The Center’s theme for 2020-21 is “Dissent," inspired both by the passing of Justice Ginsburg, and by the ongoing Black Lives Matter movement, which reminds us daily, and with urgency, how crucial dissent is to our democracy and to the ongoing struggle for racial justice. 

CHR invites applications from faculty and advanced PhD candidates whose research broadly interrogates or intersects with the notion of dissent. Articulations of dissent not only signal a deviation from the common opinion: they create the space for personal, social and political change. While the theme takes inspiration from the legal sphere, CHR asks: which other discursive spaces have been opened by dissent over time? In which historical, philosophical, religious, and imaginative texts, contexts, cultural sites and/or practices can we locate dissent?
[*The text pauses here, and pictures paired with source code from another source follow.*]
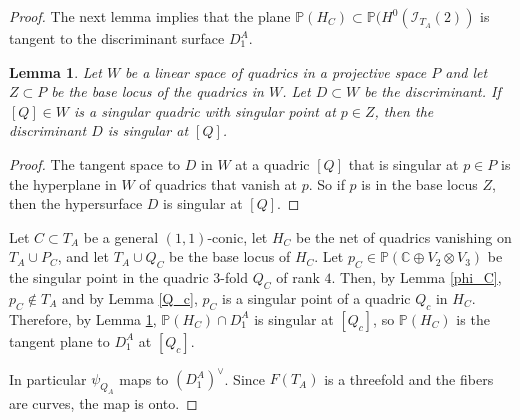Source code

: \documentclass[a4paper,11pt]{amsart}
\newtheorem{lemma}[thm]{Lemma}
\theoremstyle{definition}
\numberwithin{equation}{section}
\numberwithin{equation}{section} \theoremstyle{definition}
\begin{document}
\begin{proof}
The next lemma implies that the plane ${{\mathbb{P}}}(H_C)\subset  {{\mathbb{P}}}(H^0({\mathcal I}_{T_A}(2))$ is tangent to the discriminant surface $D_1^A$.
\begin{lemma}\label{singdisc} Let $W$ be a linear space of quadrics in a projective space  $P$ and let $Z\subset P$  be the base locus of the quadrics in $W$. Let $D\subset W$ be the discriminant.  If $[Q]\in W$ is a singular quadric with singular point at $p\in Z$, then the discriminant $D$ is singular at $[Q]$.  
\end{lemma}
\begin{proof}The tangent space to $D$ in $W$ at a quadric $[Q]$ that is singular at $p\in P$ is the hyperplane in $W$ of quadrics that vanish at $p$.  So if $p$ is in the base locus $Z$, then the hypersurface $D$ is singular at $[Q]$.
\end{proof}

Let $C\subset T_A$ be a general $(1,1)$-conic, let  $H_C$ be the net of quadrics vanishing on $T_A\cup P_C$, and let $T_A\cup Q_C$ be the base locus of $H_C$.
Let $p_C\in {{\mathbb{P}}}({{\mathbb{C}  }}\oplus V_2\otimes V_3)$ be the singular point in the quadric $3$-fold $Q_C$ of rank $4$. Then, by Lemma \ref{phi_C}, $p_C\notin T_A$ and by Lemma \ref{Q_c}, $p_C$ is a singular point of a quadric $Q_c$ in $H_C$.  Therefore, by Lemma \ref{singdisc}, ${{\mathbb{P}}}(H_{C})\cap D_1^A$ is singular at $[Q_c]$, so ${{\mathbb{P}}}(H_{C})$ is the tangent plane to $D_1^A$ at $[Q_c]$.

In particular $\psi_{Q_A}$ maps to 
 $(D_1^A)^\vee$.  Since $F(T_A)$ is a threefold and the fibers are curves, the map is onto. 
 

 
\end{proof}
\end{document}
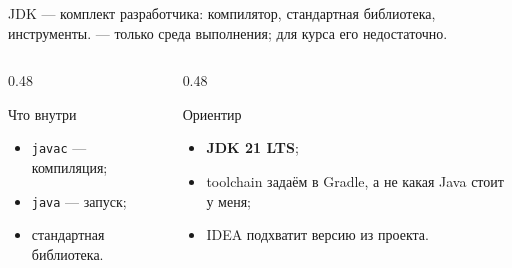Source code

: \begin{frame}{JDK}
   --- комплект разработчика: компилятор, стандартная библиотека,
  инструменты.  --- только среда выполнения; для курса его недостаточно.

  \medskip
  \begin{columns}[T]
    \begin{column}{0.48\textwidth}
      \begin{block}{Что внутри}
        \begin{itemize}
          \item \texttt{javac} --- компиляция;
          \item \texttt{java} --- запуск;
          \item стандартная библиотека.
        \end{itemize}
      \end{block}
    \end{column}
    \begin{column}{0.48\textwidth}
      \begin{block}{Ориентир}
        \begin{itemize}
          \item \textbf{JDK 21 LTS};
          \item toolchain задаём в Gradle, а не \flqq какая Java стоит у меня\frqq;
          \item IDEA подхватит версию из проекта.
        \end{itemize}
      \end{block}
    \end{column}
  \end{columns}
\end{frame}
Whose words, acts and gestures are given credence as dissent, and how do the imbrications of race, gender, sexuality, age, class and ability render dissent legible or allow it to be dismissed? If the voice of dissent is normally defined as the minority opinion, then how does such dissent gain traction, and influence, or even becoming the voice of the majority? How can we trace the relationship between individual dissent and the larger contexts from which it originates, or the uprisings that result? What does public, collective, or shared dissent look like? Or, as the late Justice Ginsburg once said, how do “dissents speak to a future age”?

CHR seeks brief proposals that explain the importance of dissent, broadly construed, to an ongoing research project in any humanistic field of inquiry.
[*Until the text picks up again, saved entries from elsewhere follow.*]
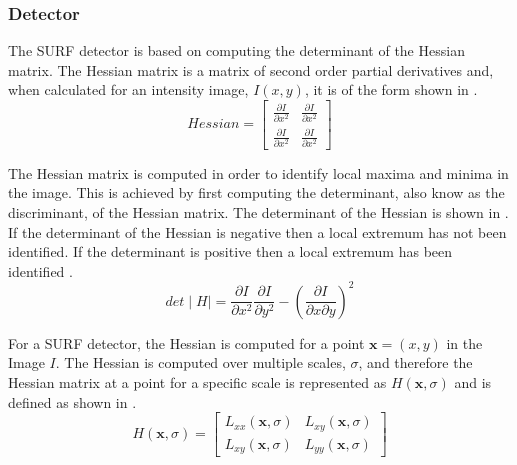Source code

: \documentclass[11pt]{report}
\begin{document}
\subsubsection{Detector}
\label{2dsurfdetect}
The SURF detector is based on computing the determinant of the Hessian matrix. The Hessian matrix is a matrix of second order partial derivatives and, when calculated for an intensity image,  $I(x,y)$, it is of the form shown in .\\

\begin{equation}
Hessian = \left[ \begin{array}{cc} \frac{\partial I}{\partial x^2} & \frac{\partial I}{\partial x^2}\\
					    \frac{\partial I}{\partial x^2} & \frac{\partial I}{\partial x^2}\end{array} \right]
\label{eqn:hessian}
\end{equation}

The Hessian matrix is computed in order to identify local maxima and minima in the image. This is achieved by first computing the determinant, also know as the discriminant, of the Hessian matrix. The determinant of the Hessian is shown in . If the determinant of the Hessian is negative then a local extremum has not been identified. If the determinant is positive then a local extremum has been identified \cite{Evans2009}. \\

\begin{equation}
det\mid H \mid = \frac{\partial I}{\partial x^2} \frac{\partial I}{\partial y^2} - (\frac{\partial I}{\partial x \partial y})^2
\label{eqn:determinant}
\end{equation}

For a SURF detector, the Hessian is computed for a point $\textbf{x} = (x,y)$ in the Image $I$. The Hessian is computed over multiple scales, $\sigma$, and therefore the Hessian matrix at a point for a specific scale is represented as $H(\textbf{x}, \sigma)$ \cite{Lowe2004} and is defined as shown in .\\


\begin{equation}
H(\textbf{x}, \sigma) = \left[ \begin{array}{cc} L_{xx}(\textbf{x}, \sigma) & L_{xy}(\textbf{x}, \sigma)\\
					    L_{xy}(\textbf{x}, \sigma) & L_{yy}(\textbf{x}, \sigma)\end{array} \right]
\label{eqn:hessianScale}
\end{equation}
\end{document}
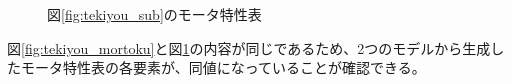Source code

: \begin{figure}[t]
	\centering
	\caption{図\ref{fig:tekiyou_sub}のモータ特性表}
	\label{fig:sub_mortoku}
\end{figure}

図\ref{fig:tekiyou_mortoku}と図\ref{fig:sub_mortoku}の内容が同じであるため、2つのモデルから生成したモータ特性表の各要素が、同値になっていることが確認できる。

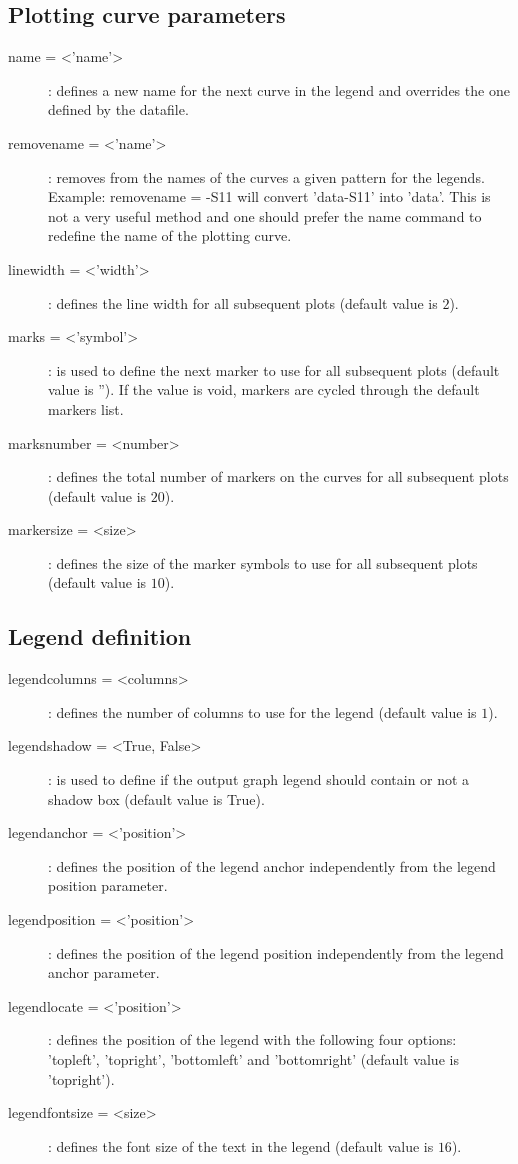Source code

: \subsection{Plotting curve parameters}
\begin{description}
\item [name = <'name'>]: defines a new name for the next curve in the legend and overrides the one defined by the datafile.
\item [removename = <'name'>]: removes from the names of the curves a given pattern for the legends. Example: \textsf{removename} = -S11 will convert 'data-S11' into 'data'. This is not a very useful method and one should prefer the \textsf{name} command to redefine the name of the plotting curve.
\item [linewidth = <'width'>]: defines the line width for all subsequent plots (default value is $2$).
\item [marks = <'symbol'>]: is used to define the next marker to use for all subsequent plots (default value is ''). If the value is void, markers are cycled through the default markers list.
\item [marksnumber = <number>]: defines the total number of markers on the curves for all subsequent plots (default value is $20$).
\item [markersize = <size>]: defines the size of the marker symbols to use for all subsequent plots (default value is $10$).
\end{description}

\subsection{Legend definition}
\begin{description}
\item [legendcolumns = <columns>]: defines the number of columns to use for the legend (default value is $1$).
\item [legendshadow = <True, False>]: is used to define if the output graph legend should contain or not a shadow box (default value is True).
\item [legendanchor = <'position'>]: defines the position of the legend anchor independently from the legend position parameter.
\item [legendposition = <'position'>]: defines the position of the legend position independently from the legend anchor parameter.
\item [legendlocate = <'position'>]: defines the position of the legend with the following four options: 'topleft', 'topright', 'bottomleft' and 'bottomright' (default value is 'topright').
\item [legendfontsize = <size>]: defines the font size of the text in the legend (default value is $16$).
\end{description}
Faculty applicants are asked to submit a brief, 2-page proposal, outlining the larger project, its relationship to the theme, specific plans for the study leave; a single page-CV; and a brief letter of support from your chair or program director. Please also indicate when you last had a study leave. Tenured and tenure-track faculty across the university are eligible to apply.
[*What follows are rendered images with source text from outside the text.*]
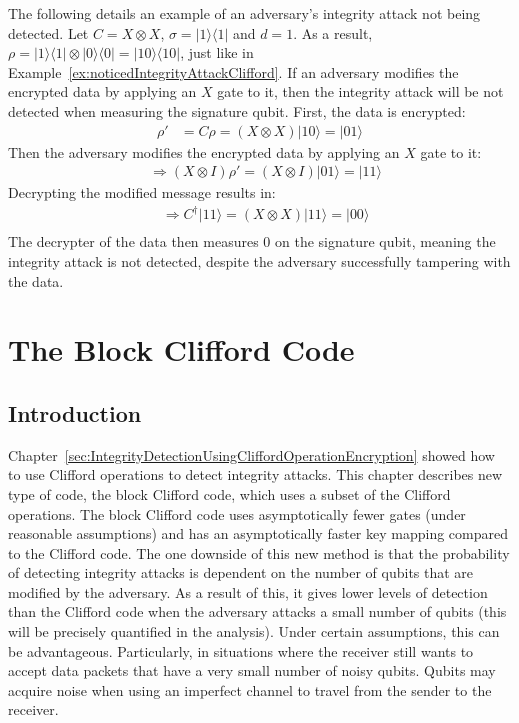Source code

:\begin{example}
\label{ex:unnoticedIntegrityAttackClifford}
		The following details an example of an adversary's integrity attack not being detected. Let $C = X \otimes X$, $\sigma = |1\rangle\langle1|$ and $d = 1$. As a result, $\rho = |1\rangle\langle1| \otimes |0\rangle\langle0| = |10\rangle\langle10|$, just like in Example~\ref{ex:noticedIntegrityAttackClifford}. If an adversary modifies the encrypted data by applying an $X$ gate to it, then the integrity attack will be not detected when measuring the signature qubit. First, the data is encrypted:
	\begin{align}
	\rho' &= C\rho = (X \otimes X)|10\rangle = |01\rangle
	\end{align}
    Then the adversary modifies the encrypted data by applying an $X$ gate to it:
	\begin{align}
	& \Rightarrow (X \otimes I) \rho' = (X \otimes I) |01\rangle = |11\rangle
	\end{align}
	Decrypting the modified message results in:
	\begin{align}
	& \Rightarrow C^{\dagger}|11\rangle = (X \otimes X)|11\rangle = |00\rangle\\
	\end{align}
	The decrypter of the data then measures $0$ on the signature qubit, meaning the integrity attack is not detected, despite the adversary successfully tampering with the data. 
\end{example}

\pagebreak
\chapter{The Block Clifford Code}
\label{sec:PerezCode}
\section{Introduction}
Chapter~\ref{sec:IntegrityDetectionUsingCliffordOperationEncryption} showed how to use Clifford operations to detect integrity attacks. This chapter describes new type of code, the block Clifford code, which uses a subset of the Clifford operations. The block Clifford code uses asymptotically fewer gates (under reasonable assumptions) and has an asymptotically faster key mapping compared to the Clifford code. The one downside of this new method is that the probability of detecting integrity attacks is dependent on the number of qubits that are modified by the adversary. As a result of this, it gives lower levels of detection than the Clifford code when the adversary attacks a small number of qubits (this will be precisely quantified in the analysis). Under certain assumptions, this can be advantageous. Particularly, in situations where the receiver still wants to accept data packets that have a very small number of noisy qubits. Qubits may acquire noise when using an imperfect channel to travel from the sender to the receiver.

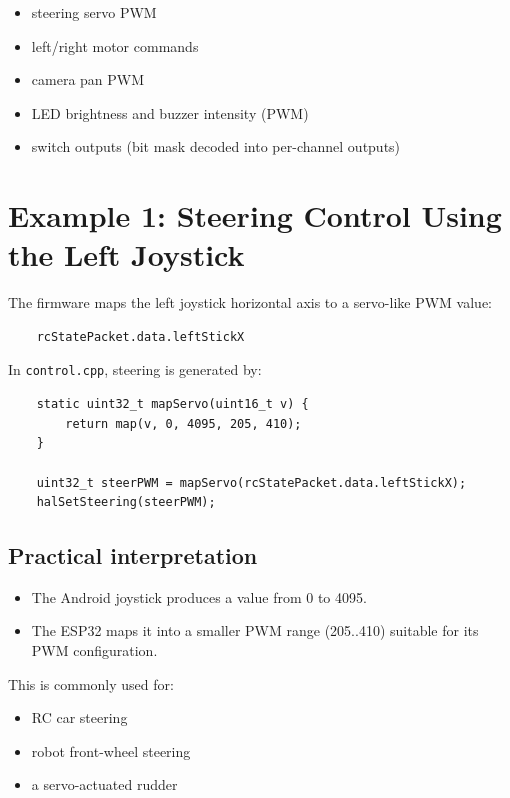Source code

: \begin{itemize}
    \item steering servo PWM
    \item left/right motor commands
    \item camera pan PWM
    \item LED brightness and buzzer intensity (PWM)
    \item switch outputs (bit mask decoded into per-channel outputs)
\end{itemize}

\section{Example 1: Steering Control Using the Left Joystick}
\label{sec:example-steering}

The firmware maps the left joystick horizontal axis to a servo-like PWM value:

\begin{verbatim}
    rcStatePacket.data.leftStickX
\end{verbatim}

In \texttt{control.cpp}, steering is generated by:

\begin{verbatim}
    static uint32_t mapServo(uint16_t v) {
        return map(v, 0, 4095, 205, 410);
    }

    uint32_t steerPWM = mapServo(rcStatePacket.data.leftStickX);
    halSetSteering(steerPWM);
\end{verbatim}

\subsection*{Practical interpretation}
\begin{itemize}
    \item The Android joystick produces a value from 0 to 4095.
    \item The ESP32 maps it into a smaller PWM range (205..410) suitable for its PWM configuration.
\end{itemize}

\noindent This is commonly used for:
\begin{itemize}
    \item RC car steering
    \item robot front-wheel steering
    \item a servo-actuated rudder
\end{itemize}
Advanced doctoral students whose dissertation treats conceptions of dissent may apply for a Dissertation Completion Fellowship. Doctoral students should submit a brief, 2-page proposal, outlining the larger project, its relationship to the theme, and specific plans for the study leave; a single page-CV; and a brief letter of support from your dissertation director. Please indicate if you’ve received any other fellowships or grants.